*What you will do*. With the images removed, reproduce each entry below word for word.

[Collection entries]
================================
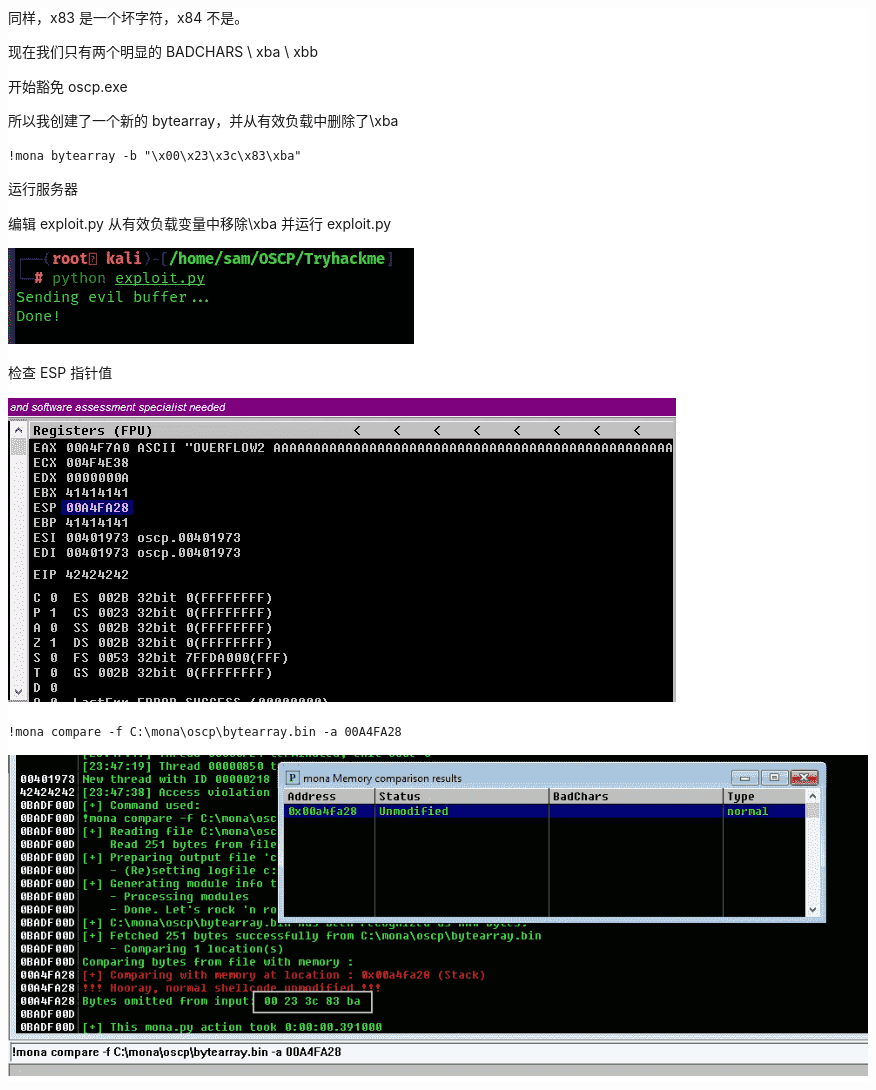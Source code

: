 同样，x83 是一个坏字符，x84 不是。

现在我们只有两个明显的 BADCHARS \ xba \ xbb

开始豁免 oscp.exe

所以我创建了一个新的 bytearray，并从有效负载中删除了\xba

```
!mona bytearray -b "\x00\x23\x3c\x83\xba"
```

运行服务器

编辑 exploit.py 从有效负载变量中移除\xba 并运行 exploit.py

![](img/fb3de66565d4f67000da9270b3e6947d.png)

检查 ESP 指针值

![](img/56ddc026ea425e1ea81a7a10f0143081.png)

```
!mona compare -f C:\mona\oscp\bytearray.bin -a 00A4FA28
```

![](img/47e43db2418d996aa9668ad4868f2528.png)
================================
*Response for this exercise*.
Source code

: 同样，x83 是一个坏字符，x84 不是。

现在我们只有两个明显的 BADCHARS \ xba \ xbb

开始豁免 oscp.exe

所以我创建了一个新的 bytearray，并从有效负载中删除了\xba

```
!mona bytearray -b "\x00\x23\x3c\x83\xba"
```

运行服务器

编辑 exploit.py 从有效负载变量中移除\xba 并运行 exploit.py

![](img/fb3de66565d4f67000da9270b3e6947d.png)

检查 ESP 指针值

![](img/56ddc026ea425e1ea81a7a10f0143081.png)

```
!mona compare -f C:\mona\oscp\bytearray.bin -a 00A4FA28
```

![](img/47e43db2418d996aa9668ad4868f2528.png)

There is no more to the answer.